| Source data |
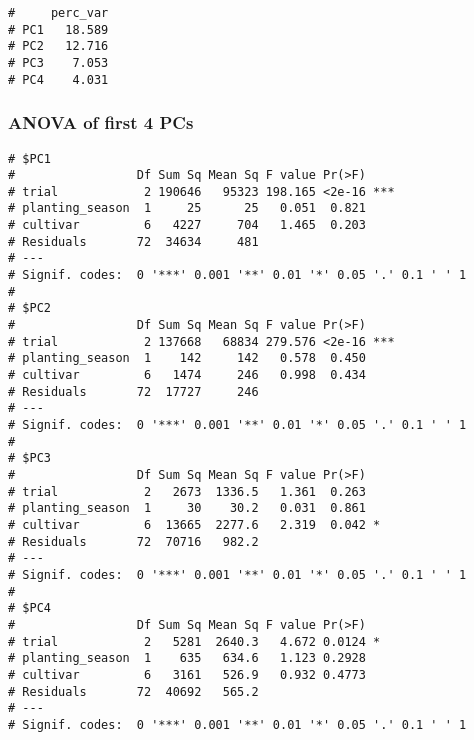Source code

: \documentclass[
]{article}
\newenvironment{Shaded}{\begin{snugshade}}{\end{snugshade}}
\newcommand{\AttributeTok}[1]{\textcolor[rgb]{0.77,0.63,0.00}{#1}}
\newcommand{\ControlFlowTok}[1]{\textcolor[rgb]{0.13,0.29,0.53}{\textbf{#1}}}
\newcommand{\DecValTok}[1]{\textcolor[rgb]{0.00,0.00,0.81}{#1}}
\newcommand{\FunctionTok}[1]{\textcolor[rgb]{0.00,0.00,0.00}{#1}}
\newcommand{\NormalTok}[1]{#1}
\newcommand{\OtherTok}[1]{\textcolor[rgb]{0.56,0.35,0.01}{#1}}
\newcommand{\SpecialCharTok}[1]{\textcolor[rgb]{0.00,0.00,0.00}{#1}}
\begin{document}
\begin{verbatim}
#     perc_var
# PC1   18.589
# PC2   12.716
# PC3    7.053
# PC4    4.031
\end{verbatim}

\hypertarget{anova-of-first-4-pcs-1}{%
\subsubsection{ANOVA of first 4 PCs}\label{anova-of-first-4-pcs-1}}

\begin{Shaded}
\end{Shaded}

\begin{verbatim}
# $PC1
#                 Df Sum Sq Mean Sq F value Pr(>F)    
# trial            2 190646   95323 198.165 <2e-16 ***
# planting_season  1     25      25   0.051  0.821    
# cultivar         6   4227     704   1.465  0.203    
# Residuals       72  34634     481                   
# ---
# Signif. codes:  0 '***' 0.001 '**' 0.01 '*' 0.05 '.' 0.1 ' ' 1
# 
# $PC2
#                 Df Sum Sq Mean Sq F value Pr(>F)    
# trial            2 137668   68834 279.576 <2e-16 ***
# planting_season  1    142     142   0.578  0.450    
# cultivar         6   1474     246   0.998  0.434    
# Residuals       72  17727     246                   
# ---
# Signif. codes:  0 '***' 0.001 '**' 0.01 '*' 0.05 '.' 0.1 ' ' 1
# 
# $PC3
#                 Df Sum Sq Mean Sq F value Pr(>F)  
# trial            2   2673  1336.5   1.361  0.263  
# planting_season  1     30    30.2   0.031  0.861  
# cultivar         6  13665  2277.6   2.319  0.042 *
# Residuals       72  70716   982.2                 
# ---
# Signif. codes:  0 '***' 0.001 '**' 0.01 '*' 0.05 '.' 0.1 ' ' 1
# 
# $PC4
#                 Df Sum Sq Mean Sq F value Pr(>F)  
# trial            2   5281  2640.3   4.672 0.0124 *
# planting_season  1    635   634.6   1.123 0.2928  
# cultivar         6   3161   526.9   0.932 0.4773  
# Residuals       72  40692   565.2                 
# ---
# Signif. codes:  0 '***' 0.001 '**' 0.01 '*' 0.05 '.' 0.1 ' ' 1
\end{verbatim}
\end{document}
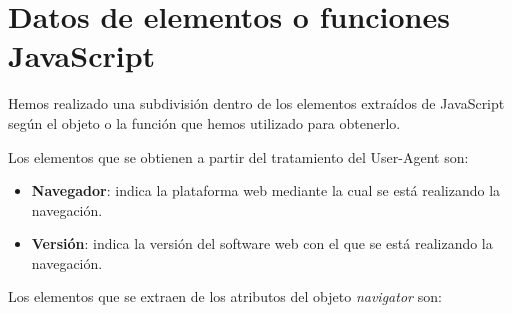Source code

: \section{Datos de elementos o funciones JavaScript}
 Hemos realizado una subdivisión dentro de los elementos extraídos de JavaScript según el objeto o la función que hemos utilizado para obtenerlo.\par
\noindent Los elementos que se obtienen a partir del tratamiento del User-Agent son:
\begin{itemize}
    \item \textbf{Navegador}: indica la plataforma web mediante la cual se está realizando la navegación.
    \item \textbf{Versión}: indica la versión del software web con el que se está realizando la navegación.
\end{itemize}
\noindent Los elementos que se extraen de los atributos del objeto \textit{navigator} son:
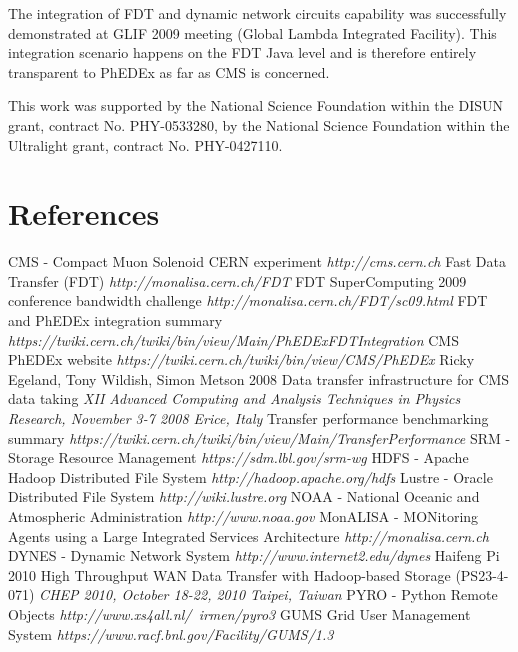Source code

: \documentclass[a4paper]{jpconf}
\begin{document}
The integration of FDT and dynamic network circuits capability was
successfully demonstrated at GLIF 2009 meeting (Global Lambda Integrated
Facility). This integration scenario happens on the FDT Java level and is
therefore entirely transparent to PhEDEx as far as CMS is concerned.




\ack
This work was supported by the National Science Foundation within the DISUN
grant, contract No. PHY-0533280, by the National Science Foundation within the
Ultralight grant, contract No. PHY-0427110.


\section*{References}
\begin{thebibliography}{2}
 CMS - Compact Muon Solenoid CERN experiment
{\it http://cms.cern.ch}
 Fast Data Transfer (FDT) {\it http://monalisa.cern.ch/FDT}
 FDT SuperComputing 2009 conference bandwidth challenge
{\it http://monalisa.cern.ch/FDT/sc09.html}
 FDT and PhEDEx integration summary {\it
https://twiki.cern.ch/twiki/bin/view/Main/PhEDExFDTIntegration}
 CMS PhEDEx website 
{\it https://twiki.cern.ch/twiki/bin/view/CMS/PhEDEx}
 Ricky Egeland, Tony Wildish, Simon Metson 2008 Data
transfer infrastructure for CMS data taking {\it XII Advanced Computing and
Analysis Techniques in Physics Research, November 3-7 2008 Erice, Italy}
 Transfer performance benchmarking summary 
{\it https://twiki.cern.ch/twiki/bin/view/Main/TransferPerformance}
 SRM - Storage Resource Management 
{\it https://sdm.lbl.gov/srm-wg}
 HDFS - Apache Hadoop Distributed File System 
{\it http://hadoop.apache.org/hdfs}
 Lustre - Oracle Distributed File System
{\it http://wiki.lustre.org}
 NOAA - National Oceanic and Atmospheric Administration
{\it http://www.noaa.gov}
 MonALISA - MONitoring Agents using a Large Integrated
Services Architecture {\it http://monalisa.cern.ch}
 DYNES - Dynamic Network System 
{\it  http://www.internet2.edu/dynes}
 Haifeng Pi 2010 High Throughput WAN Data Transfer
with Hadoop-based Storage (PS23-4-071)
{\it CHEP 2010, October 18-22, 2010 Taipei, Taiwan}
 PYRO - Python Remote Objects
{\it http://www.xs4all.nl/~irmen/pyro3}
 GUMS Grid User Management System
{\it https://www.racf.bnl.gov/Facility/GUMS/1.3}
\end{thebibliography}
\end{document}
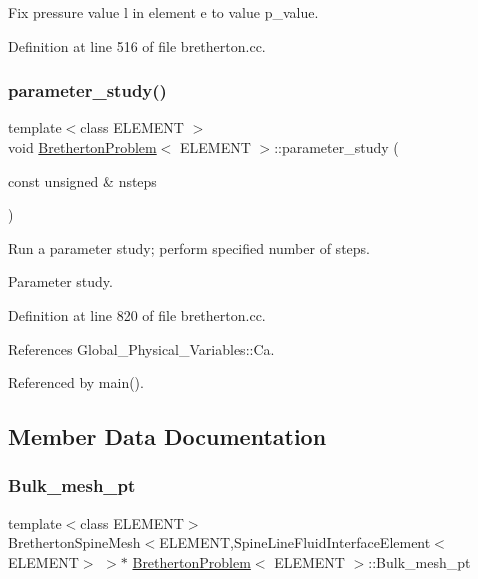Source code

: Fix pressure value l in element e to value p\+\_\+value. 



Definition at line 516 of file bretherton.\+cc.

\mbox{\label{classBrethertonProblem_ac24db9373e1a3005e6b14fc92c16b41c}} 
\subsubsection{\texorpdfstring{parameter\+\_\+study()}{parameter\_study()}}
{\footnotesize\ttfamily template$<$class E\+L\+E\+M\+E\+NT $>$ \\
void \hyperlink{classBrethertonProblem}{Bretherton\+Problem}$<$ E\+L\+E\+M\+E\+NT $>$\+::parameter\+\_\+study (\begin{DoxyParamCaption}\item[{const unsigned \&}]{nsteps }\end{DoxyParamCaption})}



Run a parameter study; perform specified number of steps. 

Parameter study. 

Definition at line 820 of file bretherton.\+cc.



References Global\+\_\+\+Physical\+\_\+\+Variables\+::\+Ca.



Referenced by main().



\subsection{Member Data Documentation}
\mbox{\label{classBrethertonProblem_af293d72416de7a93ed51f20a5e4fb86e}} 
\subsubsection{\texorpdfstring{Bulk\+\_\+mesh\+\_\+pt}{Bulk\_mesh\_pt}}
{\footnotesize\ttfamily template$<$class E\+L\+E\+M\+E\+NT$>$ \\
Bretherton\+Spine\+Mesh$<$E\+L\+E\+M\+E\+NT,Spine\+Line\+Fluid\+Interface\+Element$<$E\+L\+E\+M\+E\+NT$>$ $>$$\ast$ \hyperlink{classBrethertonProblem}{Bretherton\+Problem}$<$ E\+L\+E\+M\+E\+NT $>$\+::Bulk\+\_\+mesh\+\_\+pt\hspace{0.3cm}{\ttfamily [private]}}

| Problem details |
Please filter the listing down to lines that include the word "Facility".

| Answer to this exercise |
Facility). This integration scenario happens on the FDT Java level and is
{\it https://www.racf.bnl.gov/Facility/GUMS/1.3}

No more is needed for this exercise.